Por mucho que se despiece una puesta de sol, un arcoíris o un camaleón en sus elementos constituyentes, eso no responde una pregunta importante: ¿Por qué les seguimos asignado un valor poético, una narración o incluso aspectos sobrenaturales, cuando su estudio muestra lo contrario? Culpar de esto a una supuesta ignorancia que hemos arrastrado desde los tiempos de nuestros antepasados es solo caer en el complejo de superioridad moderno, que ve esta era y sus logros como la mejor y más sabia de la historia, cuando es claro que también carga con su propia cruz de miserias. La consciencia humana y, ¿por qué no?, la animal pueden ser epifenómenos de la actividad electroquímica en el cerebro. O tal vez no. Eso no importa. Lo que sorprende es que exista gente que llora en un concierto o que, ante una obra de arte imponente, despotrique sobre la vida turbulenta de su autor. Sorprende mucho, pues la música es solo vibraciones en un medio elástico y la obra de arte es solo pigmentos sobre un trozo de madera o lienzo de papel, mientras que el arte conceptual es solo una serie de imágenes y objetos que no siempre tienen explicación.

Altaneros como somos, algunos no tenemos tiempo para filosofar sobre estos romances. Los detalles de la vida son tecnicismos de manual instructivo que, si no han sido resueltos hoy, lo serán mañana. Sobre todo ahora que la inteligencia artificial y los algoritmos, el big data, se han vuelto herramientas más sofisticadas en la investigación científica. Herramientas que, no es descabellado pensar, en un futuro sustituyan por completo el elemento inquisitivo de lo humano. Las diversas sondas de investigación que la NASA y la ESA han enviado más allá de estos lares son los precedentes de plataformas más sofisticadas que no necesariamente quedaran limitadas a la astronomía. El día llegará en que la investigación y el descubrimiento serán automatizados. Ciencia cien por ciento objetiva que, para seguir adelante, contrario a la advertencia de Max Plank, no tendrá que esperar un funeral a la vez. A los actuales y futuros desempleados por la, en apariencia, inminente robotización de todo el trabajo, podremos agregarles algunos doctorados. Y con eso se viene abajo otra de nuestras narraciones importantes; esa que habla sobre la unicidad del espíritu humano.

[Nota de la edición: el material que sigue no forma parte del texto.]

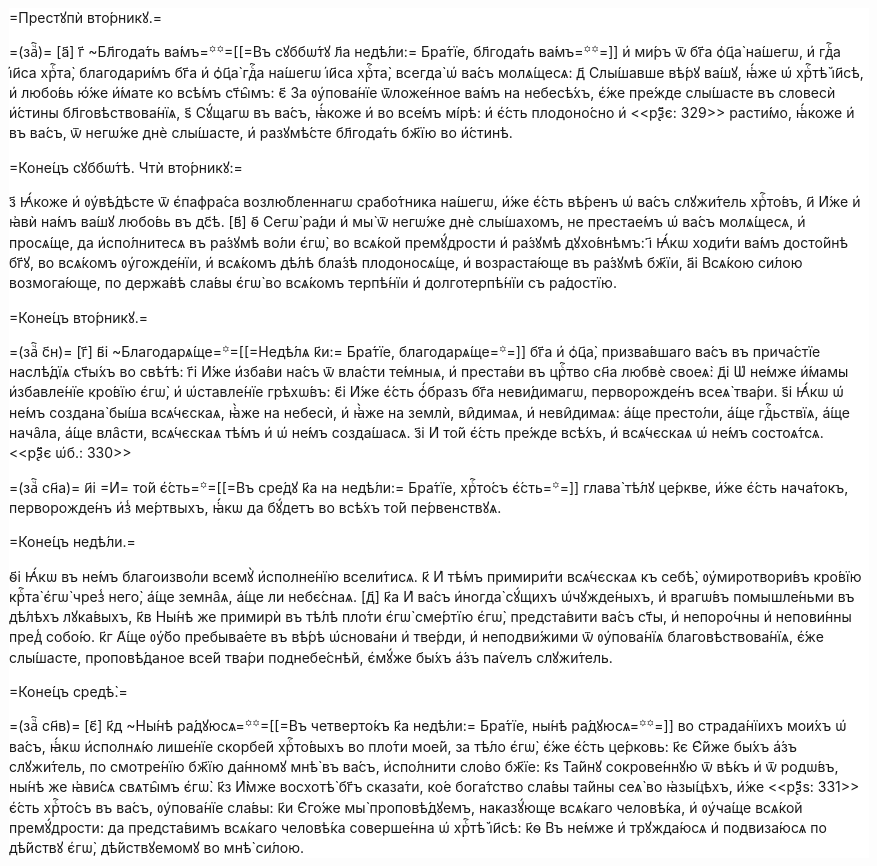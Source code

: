 =Престꙋпѝ вто́рникꙋ.=

=(заⷱ҇)= [а҃] г҃ ~Бл҃года́ть ва́мъ=꙳꙳=[[=Въ сꙋббѡ́тꙋ л҃а недѣ́ли:= Бра́тїе,
бл҃года́ть ва́мъ=꙳꙳=]] и҆ ми́ръ ѿ бг҃а ѻ҆ц҃а̀ на́шегѡ, и҆ гдⷭ҇а і҆и҃са хрⷭ҇та̀,
благодари́мъ бг҃а и҆ ѻ҆ц҃а̀ гдⷭ҇а на́шегѡ і҆и҃са хрⷭ҇та̀, всегда̀ ѡ҆ ва́съ
молѧ́щесѧ: д҃ Слы́шавше вѣ́рꙋ ва́шꙋ, ꙗ҆́же ѡ҆ хрⷭ҇тѣ̀ і҆и҃сѣ, и҆ любо́вь ю҆́же
и҆́мате ко всѣ́мъ ст҃ы̑мъ: є҃ За ᲂу҆пова́нїе ѿложе́нное ва́мъ на небесѣ́хъ,
є҆́же пре́жде слы́шасте въ словесѝ и҆́стины бл҃говѣствова́нїѧ, ѕ҃ Сꙋ́щагѡ въ
ва́съ, ꙗ҆́коже и҆ во все́мъ мі́рѣ: и҆ є҆́сть плодоно́сно и҆ <<рѯ҃є: 329>>
расти́мо, ꙗ҆́коже и҆ въ ва́съ, ѿ негѡ́же днѐ слы́шасте, и҆ разꙋмѣ́сте бл҃года́ть
бж҃їю во и҆́стинѣ.

=Коне́цъ сꙋббѡ́тѣ. Чтѝ вто́рникꙋ:=

з҃ Ꙗ҆́коже и҆ ᲂу҆вѣ́дѣсте ѿ є҆пафра́са возлю́бленнагѡ срабо́тника на́шегѡ,
и҆́же є҆́сть вѣ́ренъ ѡ҆ ва́съ слꙋжи́тель хрⷭ҇то́въ, и҃ И҆́же и҆ ꙗ҆вѝ на́мъ ва́шꙋ
любо́вь въ дс҃ѣ. [в҃] ѳ҃ Сегѡ̀ ра́ди и҆ мы̀ ѿ негѡ́же днѐ слы́шахомъ, не
престае́мъ ѡ҆ ва́съ молѧ́щесѧ, и҆ просѧ́ще, да и҆спо́лнитесѧ въ ра́зꙋмѣ во́ли
є҆гѡ̀, во всѧ́кой премꙋ́дрости и҆ ра́зꙋмѣ дꙋхо́внѣмъ: і҃ Ꙗ҆́кѡ ходи́ти ва́мъ
досто́йнѣ бг҃ꙋ, во всѧ́комъ ᲂу҆гожде́нїи, и҆ всѧ́комъ дѣ́лѣ бла́зѣ плодоносѧ́ще,
и҆ возраста́юще въ ра́зꙋмѣ бж҃їи, а҃і Всѧ́кою си́лою возмога́юще, по держа́вѣ
сла́вы є҆гѡ̀ во всѧ́комъ терпѣ́нїи и҆ долготерпѣ́нїи съ ра́достїю.

=Коне́цъ вто́рникꙋ.=

=(заⷱ҇ с҃н)= [г҃] в҃і ~Благодарѧ́ще=꙳=[[=Недѣ́лѧ к҃и:= Бра́тїе,
благодарѧ́ще=꙳=]] бг҃а и҆ ѻ҆ц҃а̀, призва́вшаго ва́съ въ прича́стїе наслѣ́дїѧ
ст҃ы́хъ во свѣ́тѣ: г҃і И҆́же и҆зба́ви на́съ ѿ вла́сти те́мныѧ, и҆ преста́ви въ
црⷭ҇тво сн҃а любвѐ своеѧ̀: д҃і Ѡ҆ не́мже и҆́мамы и҆збавле́нїе кро́вїю є҆гѡ̀, и҆
ѡ҆ставле́нїе грѣхѡ́въ: є҃і И҆́же є҆́сть ѻ҆́бразъ бг҃а неви́димагѡ, перворожде́нъ
всеѧ̀ тва́ри. ѕ҃і Ꙗ҆́кѡ ѡ҆ не́мъ создана̀ бы́ша всѧ́чєскаѧ, ꙗ҆̀же на небесѝ, и҆
ꙗ҆̀же на землѝ, ви̑димаѧ, и҆ неви̑димаѧ: а҆́ще престо́ли, а҆́ще гдⷭ҇ьствїѧ,
а҆́ще нача̑ла, а҆́ще вла̑сти, всѧ́чєскаѧ тѣ́мъ и҆ ѡ҆ не́мъ созда́шасѧ. з҃і И҆
то́й є҆́сть пре́жде всѣ́хъ, и҆ всѧ́чєскаѧ ѡ҆ не́мъ состоѧ́тсѧ. <<рѯ҃є ѡ҆б.:
330>>

=(заⷱ҇ сн҃а)= и҃і =И҆= то́й є҆́сть=꙳=[[=Въ сре́дꙋ к҃а на недѣ́ли:= Бра́тїе,
хрⷭ҇то́съ є҆́сть=꙳=]] глава̀ тѣ́лꙋ це́ркве, и҆́же є҆́сть нача́токъ,
перворожде́нъ и҆з̾ ме́ртвыхъ, ꙗ҆́кѡ да бꙋ́детъ во всѣ́хъ то́й пе́рвенствꙋѧ.

=Коне́цъ недѣ́ли.=

ѳ҃і Ꙗ҆́кѡ въ не́мъ благоизво́ли всемꙋ̀ и҆сполне́нїю всели́тисѧ. к҃ И҆ тѣ́мъ
примири́ти всѧ́чєскаѧ къ себѣ̀, ᲂу҆миротвори́въ кро́вїю крⷭ҇та̀ є҆гѡ̀ чрез̾
него̀, а҆́ще земна̑ѧ, а҆́ще ли небє́снаѧ. [д҃] к҃а И҆ ва́съ и҆ногда̀ сꙋ́щихъ
ѡ҆чꙋжде́ныхъ, и҆ врагѡ́въ помышле́ньми въ дѣ́лѣхъ лꙋка́выхъ, к҃в Ны́нѣ же
примирѝ въ тѣ́лѣ пло́ти є҆гѡ̀ сме́ртїю є҆гѡ̀, предста́вити ва́съ ст҃ы, и҆
непоро́чны и҆ непови́нны пред̾ собо́ю. к҃г А҆́ще ᲂу҆̀бо пребыва́ете въ вѣ́рѣ
ѡ҆снова́ни и҆ тве́рди, и҆ неподви́жими ѿ ᲂу҆пова́нїѧ благовѣствова́нїѧ, є҆́же
слы́шасте, проповѣ́даное все́й тва́ри поднебе́снѣй, є҆мꙋ́же бы́хъ а҆́зъ па́ѵелъ
слꙋжи́тель.

=Коне́цъ средѣ̀.=

=(заⷱ҇ сн҃в)= [є҃] к҃д ~Ны́нѣ ра́дꙋюсѧ=꙳꙳=[[=Въ четверто́къ к҃а недѣ́ли:=
Бра́тїе, ны́нѣ ра́дꙋюсѧ=꙳꙳=]] во страда́нїихъ мои́хъ ѡ҆ ва́съ, ꙗ҆́кѡ и҆сполнѧ́ю
лише́нїе скорбе́й хрⷭ҇то́выхъ во пло́ти мое́й, за тѣ́ло є҆гѡ̀, є҆́же є҆́сть
це́рковь: к҃є Є҆́йже бы́хъ а҆́зъ слꙋжи́тель, по смотре́нїю бж҃їю да́нномꙋ мнѣ̀
въ ва́съ, и҆спо́лнити сло́во бж҃їе: к҃ѕ Та́йнꙋ сокрове́ннꙋю ѿ вѣ́къ и҆ ѿ
родѡ́въ, ны́нѣ же ꙗ҆ви́сѧ свѧты̑мъ є҆гѡ̀. к҃з И҆̀мже восхотѣ̀ бг҃ъ сказа́ти,
ко́е бога́тство сла́вы та́йны сеѧ̀ во ꙗ҆зы́цѣхъ, и҆́же <<рѯ҃ѕ: 331>> є҆́сть
хрⷭ҇то́съ въ ва́съ, ᲂу҆пова́нїе сла́вы: к҃и Є҆го́же мы̀ проповѣ́дꙋемъ,
наказꙋ́юще всѧ́каго человѣ́ка, и҆ ᲂу҆ча́ще всѧ́кой премꙋ́дрости: да предста́вимъ
всѧ́каго человѣ́ка соверше́нна ѡ҆ хрⷭ҇тѣ̀ і҆и҃сѣ: к҃ѳ Въ не́мже и҆ трꙋжда́юсѧ и҆
подвиза́юсѧ по дѣ́йствꙋ є҆гѡ̀, дѣ́йствꙋемомꙋ во мнѣ̀ си́лою.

El consenso de algunos neurólogos y filósofos, quienes tal vez sin quererlo influyen en los pensamientos de gente importante e interesada, es que no somos más que robots orgánicos operando bajo la ilusión de un yo. Usted no existe, aunque diga que sí. Usted allá, lo mismo. Tampoco yo. Somos solo máquinas de carne, reemplazables como cualquier otra.

Que no nos sorprenda cuando los que se creen ajenos a esta condición —y siempre existirán quienes se ven como Übermenschen— comiencen a tratarnos como tal.